I’m not really a boxing guy. I had my share of fistfights growing up (never lost—crazy long reach helps). But I can appreciate the sport.
For us, this fight mattered. Canelo Álvarez is one of the most decorated fighters alive. Terence “Bud” Crawford is a Nebraska kid—a hometown hero—who has quietly become one of the most complete boxers of all time. When he moved up to challenge Canelo at super middleweight, most thought size and power would win.
But balance beat brute strength.
Crawford didn’t rely on one punch or one stance. He switched styles, adjusted rhythms, countered power with precision. After 12 rounds, the judges scored it 116-112, 115-113, 115-113, unanimous for Crawford. He’s now the undisputed super middleweight champion of the world.
Seventy thousand fans in Allegiant Stadium and 41 million watching on Netflix witnessed the same truth: balance is what wins at the highest levels.
The Wealth Management Parallel
Wealth management firms aren’t stepping into a ring in Las Vegas. But they are competing—harder than ever—for clients, talent, and market share.

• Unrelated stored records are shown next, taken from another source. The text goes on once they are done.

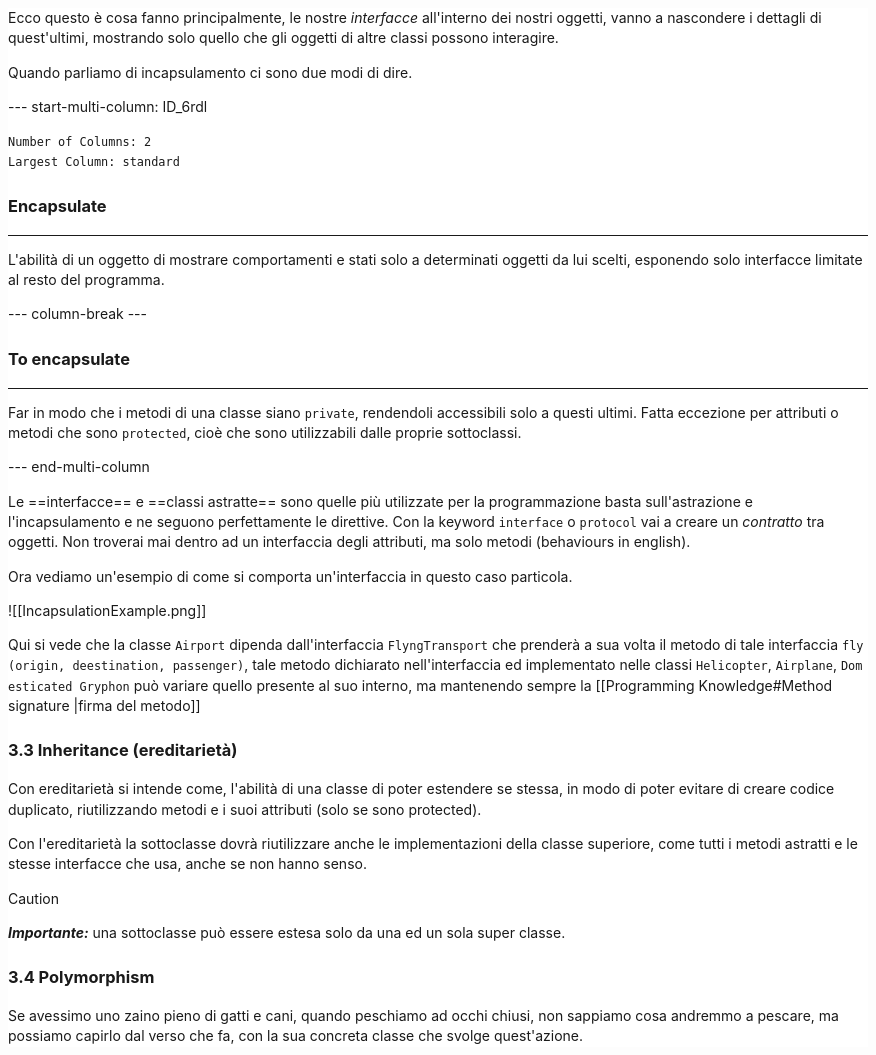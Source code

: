 Ecco questo è cosa fanno principalmente, le nostre _interfacce_ all'interno dei nostri oggetti, vanno a nascondere i dettagli di quest'ultimi, mostrando solo quello che gli oggetti di altre classi possono interagire.

Quando parliamo di incapsulamento ci sono due modi di dire.

--- start-multi-column: ID_6rdl
```column-settings
Number of Columns: 2
Largest Column: standard
```

### Encapsulate
---
L'abilità di un oggetto di mostrare comportamenti e stati solo a determinati oggetti da lui scelti, esponendo solo interfacce limitate al resto del programma.

--- column-break ---
### To encapsulate
---
Far in modo che i metodi di una classe siano `private`, rendendoli accessibili solo a questi ultimi.
Fatta eccezione per attributi o metodi che sono `protected`, cioè che sono utilizzabili dalle proprie sottoclassi.

--- end-multi-column

Le ==interfacce== e ==classi astratte== sono quelle più utilizzate per la programmazione basta sull'astrazione e l'incapsulamento e ne seguono perfettamente le direttive. Con la keyword `interface` o `protocol` vai a creare un _contratto_ tra oggetti. Non troverai mai dentro ad un interfaccia degli attributi, ma solo metodi (behaviours in english).

Ora vediamo un'esempio di come si comporta un'interfaccia  in questo caso particola.

![[IncapsulationExample.png]]

Qui si vede che la classe `Airport` dipenda dall'interfaccia `FlyngTransport` che prenderà a sua volta il metodo di tale interfaccia `fly(origin, deestination, passenger)`, tale metodo dichiarato nell'interfaccia ed implementato nelle classi `Helicopter`, `Airplane`, `Domesticated Gryphon`  può variare quello presente al suo interno, ma mantenendo sempre la [[Programming Knowledge#Method signature |firma del metodo]]
### 3.3 Inheritance (ereditarietà)
Con ereditarietà si intende come, l'abilità di una classe di poter estendere se stessa, in modo di poter evitare di creare codice duplicato, riutilizzando metodi e i suoi attributi (solo se sono protected).

Con l'ereditarietà la sottoclasse  dovrà riutilizzare anche le implementazioni della classe superiore, come tutti i metodi astratti e le stesse interfacce che usa, anche se non hanno senso.

> [!caution]
> **_Importante:_** una sottoclasse può essere estesa solo da una ed un sola super classe.

### 3.4 Polymorphism
Se avessimo uno zaino pieno di gatti e cani, quando peschiamo ad occhi chiusi, non sappiamo cosa andremmo  a pescare, ma possiamo capirlo dal verso che fa, con la sua concreta classe che svolge quest'azione.


[^1]: ![[AbstractFactory.png]]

Many firms lean on one strength: maybe retirement planning, estate law, or investment management. That strength can carry them a long way. But eventually, they bump into their own version of Canelo: a challenge where one dimension isn’t enough.

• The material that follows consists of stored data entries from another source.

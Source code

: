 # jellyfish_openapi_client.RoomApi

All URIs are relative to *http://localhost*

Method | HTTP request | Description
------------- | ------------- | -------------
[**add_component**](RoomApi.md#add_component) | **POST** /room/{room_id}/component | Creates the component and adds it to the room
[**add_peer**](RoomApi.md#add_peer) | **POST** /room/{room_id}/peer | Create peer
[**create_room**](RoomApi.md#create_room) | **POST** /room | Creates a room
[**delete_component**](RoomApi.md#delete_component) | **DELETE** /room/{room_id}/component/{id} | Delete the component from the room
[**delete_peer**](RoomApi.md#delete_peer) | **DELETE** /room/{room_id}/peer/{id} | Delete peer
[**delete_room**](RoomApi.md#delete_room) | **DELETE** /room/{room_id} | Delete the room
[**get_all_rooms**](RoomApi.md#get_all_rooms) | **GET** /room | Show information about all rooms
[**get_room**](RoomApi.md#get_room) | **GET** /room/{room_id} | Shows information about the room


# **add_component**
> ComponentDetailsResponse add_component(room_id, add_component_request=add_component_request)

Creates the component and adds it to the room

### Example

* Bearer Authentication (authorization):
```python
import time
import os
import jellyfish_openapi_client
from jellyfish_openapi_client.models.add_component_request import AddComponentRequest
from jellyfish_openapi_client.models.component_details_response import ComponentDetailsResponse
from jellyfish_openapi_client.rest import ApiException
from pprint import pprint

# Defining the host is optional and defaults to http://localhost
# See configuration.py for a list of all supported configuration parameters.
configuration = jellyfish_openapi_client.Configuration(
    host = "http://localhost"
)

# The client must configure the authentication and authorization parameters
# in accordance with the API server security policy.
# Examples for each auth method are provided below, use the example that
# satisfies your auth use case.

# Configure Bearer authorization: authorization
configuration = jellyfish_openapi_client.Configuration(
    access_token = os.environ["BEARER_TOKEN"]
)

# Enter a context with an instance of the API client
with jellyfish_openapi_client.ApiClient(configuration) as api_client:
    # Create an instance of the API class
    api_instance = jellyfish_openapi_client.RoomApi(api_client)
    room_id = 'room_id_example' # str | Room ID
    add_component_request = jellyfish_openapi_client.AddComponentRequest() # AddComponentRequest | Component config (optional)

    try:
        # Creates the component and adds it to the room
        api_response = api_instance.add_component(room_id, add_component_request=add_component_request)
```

That’s when balance matters.
- Recruit better. Your next level won’t come just from the current roster. You need people who raise the standard, who fill in the gaps you didn’t even see.
- Train better. Championship firms don’t rely on past wins. They professionalize: repeatable playbooks, deeper skill development, more efficient processes.
- Outsource wisely. Not every capability should be built in-house. Partner where it accelerates you, outsource where it saves time, and free up energy for what matters most.
- Professionalize where it counts. When it comes to advice, client experience, compliance, or reporting—the areas that define trust—you don’t dabble. You lead.
Balance doesn’t mean watering down your strengths. It means leveling up the other spokes of your wheel so the whole thing can spin faster without wobbling.
Moving Up Weight Classes
Crawford moved up two divisions to face Canelo. He didn’t just bring power up with him—he brought adaptability. That’s why he won.
Firms that grow beyond $500M, $1B, or $5B in AUM face their own version of “moving up weight classes.” Complexity multiplies. Client needs expand. Competitors sharpen.
If you don’t expand your balance, you plateau. If you do, you compete—and win—at a level most firms never reach.
The Missing Ingredient: Measurement
But here’s the key: you don’t know if you’re balanced unless you measure.
Crawford knew when his punches were landing and when they weren’t. He adjusted in real time because he had a sense of scale, timing, and effectiveness.
Firms need the same. Every spoke of the wheel—talent, training, outsourcing, technology, client experience—should be measured.
- Scale: Do you know how much capacity you truly have? How many clients per advisor, how many workflows per staffer, how much room before systems break?
- Gaps: Can you see what’s missing? The services you can’t deliver, the roles you don’t have, the processes that stall growth?
- Profitability: Are you clear on where you’re hitting hard—and where you’re just shadowboxing? Which services are profitable, which clients are net contributors, and which drain resources?
Without measurement, balance is just a feeling. With it, balance becomes a strategy.
The Challenge
Balance is not natural. Most of us lean on what we’re good at and stay there. The truth is, greatness comes from deliberately adding what you don’t have—and proving it with numbers.
That may be a partner. A strategic hire. An acquisition. Or a service provider who strengthens a spoke of your wheel. But it must also be a scoreboard, so you know where you stand every round.
At 2:23 a.m., Simeon and I were celebrating Crawford’s victory before crashing for a few hours of sleep. But the real win was the reminder: balance beats specialization when the stakes get high.
And for wealth management firms, the stakes have never been higher.
This is your time. Recruit better. Train better. Outsource wisely. Professionalize relentlessly. And above all, measure everything—so you know how hard you’re hitting, where you’re weak, and when you’re ready to move up weight classes.